LOL! Yay! First comment! 😊 Thank you so much, my friend! I am glad you found it beautiful! Much appreciated! ❤️🙏
Of course!
Tristan such an engaging poem the raising tide and sand. I have felt that before but not to that extent. When sand starts to envelop the feet and water raises it becomes unnerving. Your form is most interesting and the theme seems one of being enveloped. This seems a slow process that at first is quite plesent and then becomes too much. Very nicely done
Thank you so much Soren!
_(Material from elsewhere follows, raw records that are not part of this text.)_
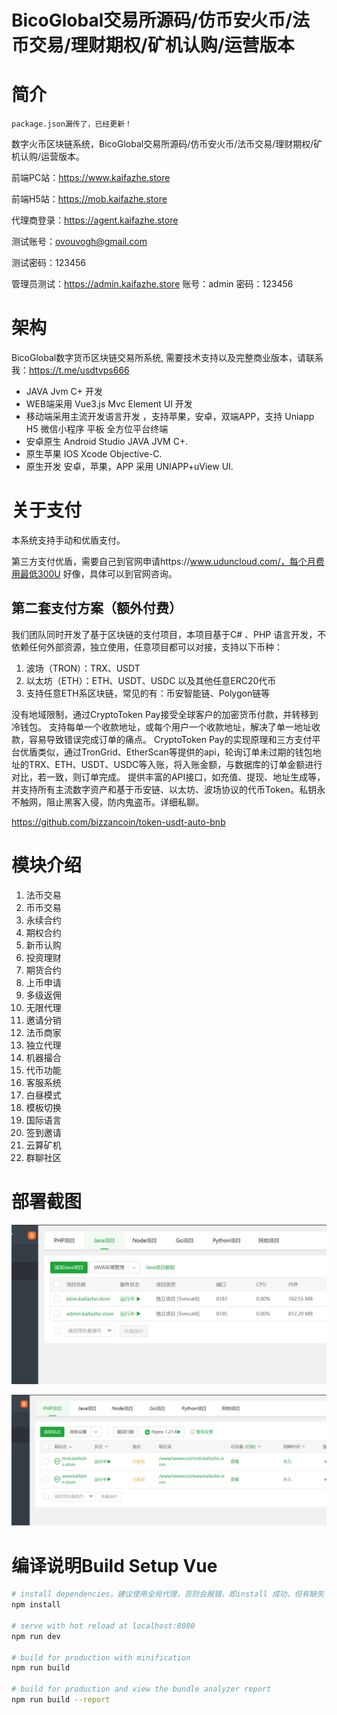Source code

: # BicoGlobal交易所源码/仿币安火币/法币交易/理财期权/矿机认购/运营版本
# 简介

```
package.json漏传了，已经更新！
```

数字火币区块链系统，BicoGlobal交易所源码/仿币安火币/法币交易/理财期权/矿机认购/运营版本。

前端PC站：https://www.kaifazhe.store

前端H5站：https://mob.kaifazhe.store

代理商登录：https://agent.kaifazhe.store

测试账号：ovouvogh@gmail.com

测试密码：123456

管理员测试：https://admin.kaifazhe.store
账号：admin
密码：123456

# 架构

BicoGlobal数字货币区块链交易所系统, 需要技术支持以及完整商业版本，请联系我：https://t.me/usdtvps666
- JAVA Jvm C+ 开发
- WEB端采用 Vue3.js Mvc Element UI 开发
- 移动端采用主流开发语言开发 ，支持苹果，安卓，双端APP，支持 Uniapp H5 微信小程序 平板 全方位平台终端
- 安卓原生 Android Studio JAVA JVM C+.
- 原生苹果 IOS Xcode Objective-C.
- 原生开发 安卓，苹果，APP 采用 UNIAPP+uView UI.

# 关于支付

本系统支持手动和优盾支付。

第三方支付优盾，需要自己到官网申请https://www.uduncloud.com/，每个月费用最低300U 好像，具体可以到官网咨询。

## 第二套支付方案（额外付费）

我们团队同时开发了基于区块链的支付项目，本项目基于C# 、PHP 语言开发，不依赖任何外部资源，独立使用，任意项目都可以对接，支持以下币种：
1. 波场（TRON）：TRX、USDT
2. 以太坊（ETH）：ETH、USDT、USDC 以及其他任意ERC20代币
3. 支持任意ETH系区块链，常见的有：币安智能链、Polygon链等

没有地域限制，通过CryptoToken Pay接受全球客户的加密货币付款，并转移到冷钱包。
支持每单一个收款地址，或每个用户一个收款地址，解决了单一地址收款，容易导致错误完成订单的痛点。
CryptoToken Pay的实现原理和三方支付平台优盾类似，通过TronGrid、EtherScan等提供的api，轮询订单未过期的钱包地址的TRX、ETH、USDT、USDC等入账，将入账金额，与数据库的订单金额进行对比，若一致，则订单完成。
提供丰富的API接口，如充值、提现、地址生成等，并支持所有主流数字资产和基于币安链、以太坊、波场协议的代币Token。私钥永不触网，阻止黑客入侵，防内鬼盗币。详细私聊。

https://github.com/bizzancoin/token-usdt-auto-bnb

# 模块介绍

1. 法币交易
2. 币币交易
3. 永续合约
4. 期权合约
5. 新币认购
6. 投资理财
7. 期货合约
8. 上币申请
9. 多级返佣
10. 无限代理
11. 邀请分销
12. 法币商家
13. 独立代理
14. 机器撮合
15. 代币功能
16. 客服系统
17. 白昼模式
18. 模板切换
19. 国际语言
20. 签到邀请
21. 云算矿机
22. 群聊社区

# 部署截图

![宝塔java 环境部署](/.image/baota1.png)

![宝塔java 环境部署](/.image/baota2.png)

# 编译说明Build Setup Vue



``` bash
# install dependencies，建议使用全局代理，否则会报错，即install 成功，但有缺失
npm install

# serve with hot reload at localhost:8080
npm run dev

# build for production with minification
npm run build

# build for production and view the bundle analyzer report
npm run build --report
```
I am really thankful for your feedback and sharing your experience reading through it. I am so glad the form delivered! Much appreciated my friend! ❤️🙏
Fascinating. Where the opening lines seemed promising a hopeful end, how the tale unfolds a dire spectacle which tugs at the soul thinking in chagrin to fly off into the ether, tying it down securely to the earth, nay, dragging it below in lieu of above until despair eats at complacency. Curiously rendered with excellent imagery and a haunting poignancy, thank you for sharing.
Thank you, Missy! So glad that the form and imagery delivered. Thank you for sharing your experience as you read it. Much appreciated! 🙏❤️
Phew! I'm still trying out what those iambic thingys are - pentameters. I might be writing them without knowing it. lol. A fine write T.
Thank you my friend. When I see your 10.6.10.6 marking thingies, I can confirm that when you are on the 10 thingy you are indeed writing pentameter, not necessarily iambicky though (Made up word, why not a made up spelling too)? 🤣
I could be playing bingo really, with the 8, 6, 4, 10, 46, 25, whatever, etc!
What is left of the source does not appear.